- YOUR INSTRUCTIONS:
You are asked to repeat the listing word for word and to leave out its pictures.

- RECORDS SUPPLIED:
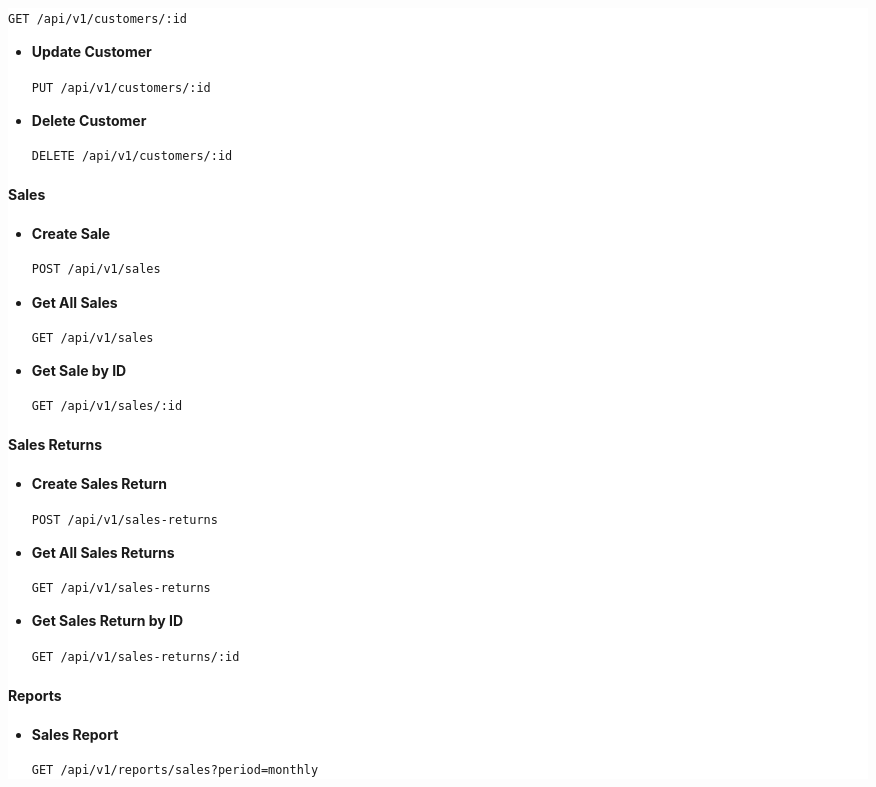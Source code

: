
   ```http
  GET /api/v1/customers/:id
  ```

- **Update Customer**

  ```http
  PUT /api/v1/customers/:id
  ```

- **Delete Customer**

  ```http
  DELETE /api/v1/customers/:id
  ```

#### **Sales**

- **Create Sale**

  ```http
  POST /api/v1/sales
  ```

- **Get All Sales**

  ```http
  GET /api/v1/sales
  ```

- **Get Sale by ID**

  ```http
  GET /api/v1/sales/:id
  ```

#### **Sales Returns**

- **Create Sales Return**

  ```http
  POST /api/v1/sales-returns
  ```

- **Get All Sales Returns**

  ```http
  GET /api/v1/sales-returns
  ```

- **Get Sales Return by ID**

  ```http
  GET /api/v1/sales-returns/:id
  ```

#### **Reports**

- **Sales Report**

  ```http
  GET /api/v1/reports/sales?period=monthly
  ```
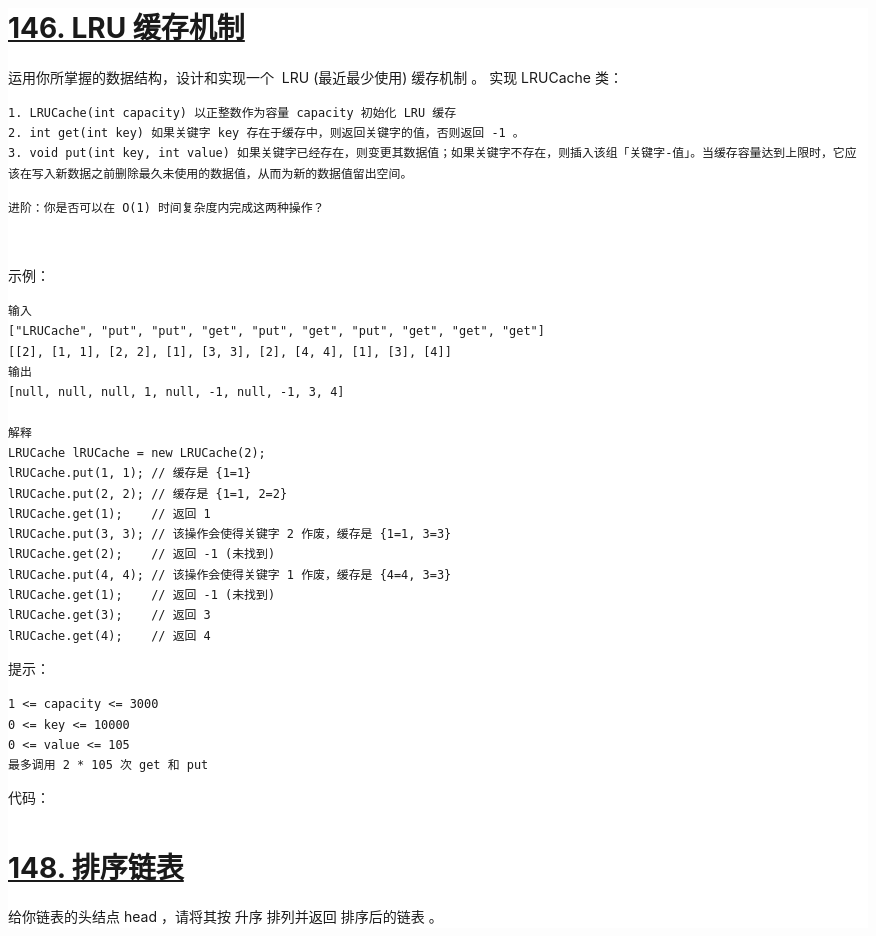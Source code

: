 # [146. LRU 缓存机制](https://leetcode-cn.com/problems/lru-cache/)

运用你所掌握的数据结构，设计和实现一个  LRU (最近最少使用) 缓存机制 。
实现 LRUCache 类：
```
1. LRUCache(int capacity) 以正整数作为容量 capacity 初始化 LRU 缓存
2. int get(int key) 如果关键字 key 存在于缓存中，则返回关键字的值，否则返回 -1 。
3. void put(int key, int value) 如果关键字已经存在，则变更其数据值；如果关键字不存在，则插入该组「关键字-值」。当缓存容量达到上限时，它应该在写入新数据之前删除最久未使用的数据值，从而为新的数据值留出空间。
```
```
进阶：你是否可以在 O(1) 时间复杂度内完成这两种操作？
```
 

示例：
```
输入
["LRUCache", "put", "put", "get", "put", "get", "put", "get", "get", "get"]
[[2], [1, 1], [2, 2], [1], [3, 3], [2], [4, 4], [1], [3], [4]]
输出
[null, null, null, 1, null, -1, null, -1, 3, 4]

解释
LRUCache lRUCache = new LRUCache(2);
lRUCache.put(1, 1); // 缓存是 {1=1}
lRUCache.put(2, 2); // 缓存是 {1=1, 2=2}
lRUCache.get(1);    // 返回 1
lRUCache.put(3, 3); // 该操作会使得关键字 2 作废，缓存是 {1=1, 3=3}
lRUCache.get(2);    // 返回 -1 (未找到)
lRUCache.put(4, 4); // 该操作会使得关键字 1 作废，缓存是 {4=4, 3=3}
lRUCache.get(1);    // 返回 -1 (未找到)
lRUCache.get(3);    // 返回 3
lRUCache.get(4);    // 返回 4
```

提示：
```
1 <= capacity <= 3000
0 <= key <= 10000
0 <= value <= 105
最多调用 2 * 105 次 get 和 put
```

代码：
```python3

```

# [148. 排序链表](https://leetcode-cn.com/problems/sort-list/)

给你链表的头结点 head ，请将其按 升序 排列并返回 排序后的链表 。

- RESPONSE BELOW:
Source code

:
   ```http
  GET /api/v1/customers/:id
  ```

- **Update Customer**

  ```http
  PUT /api/v1/customers/:id
  ```

- **Delete Customer**

  ```http
  DELETE /api/v1/customers/:id
  ```

#### **Sales**

- **Create Sale**

  ```http
  POST /api/v1/sales
  ```

- **Get All Sales**

  ```http
  GET /api/v1/sales
  ```

- **Get Sale by ID**

  ```http
  GET /api/v1/sales/:id
  ```

#### **Sales Returns**

- **Create Sales Return**

  ```http
  POST /api/v1/sales-returns
  ```

- **Get All Sales Returns**

  ```http
  GET /api/v1/sales-returns
  ```

- **Get Sales Return by ID**

  ```http
  GET /api/v1/sales-returns/:id
  ```

#### **Reports**

- **Sales Report**

  ```http
  GET /api/v1/reports/sales?period=monthly
  ```
Source code

: # [146. LRU 缓存机制](https://leetcode-cn.com/problems/lru-cache/)

运用你所掌握的数据结构，设计和实现一个  LRU (最近最少使用) 缓存机制 。
实现 LRUCache 类：
```
1. LRUCache(int capacity) 以正整数作为容量 capacity 初始化 LRU 缓存
2. int get(int key) 如果关键字 key 存在于缓存中，则返回关键字的值，否则返回 -1 。
3. void put(int key, int value) 如果关键字已经存在，则变更其数据值；如果关键字不存在，则插入该组「关键字-值」。当缓存容量达到上限时，它应该在写入新数据之前删除最久未使用的数据值，从而为新的数据值留出空间。
```
```
进阶：你是否可以在 O(1) 时间复杂度内完成这两种操作？
```
 

示例：
```
输入
["LRUCache", "put", "put", "get", "put", "get", "put", "get", "get", "get"]
[[2], [1, 1], [2, 2], [1], [3, 3], [2], [4, 4], [1], [3], [4]]
输出
[null, null, null, 1, null, -1, null, -1, 3, 4]

解释
LRUCache lRUCache = new LRUCache(2);
lRUCache.put(1, 1); // 缓存是 {1=1}
lRUCache.put(2, 2); // 缓存是 {1=1, 2=2}
lRUCache.get(1);    // 返回 1
lRUCache.put(3, 3); // 该操作会使得关键字 2 作废，缓存是 {1=1, 3=3}
lRUCache.get(2);    // 返回 -1 (未找到)
lRUCache.put(4, 4); // 该操作会使得关键字 1 作废，缓存是 {4=4, 3=3}
lRUCache.get(1);    // 返回 -1 (未找到)
lRUCache.get(3);    // 返回 3
lRUCache.get(4);    // 返回 4
```

提示：
```
1 <= capacity <= 3000
0 <= key <= 10000
0 <= value <= 105
最多调用 2 * 105 次 get 和 put
```

代码：
```python3

```

# [148. 排序链表](https://leetcode-cn.com/problems/sort-list/)

给你链表的头结点 head ，请将其按 升序 排列并返回 排序后的链表 。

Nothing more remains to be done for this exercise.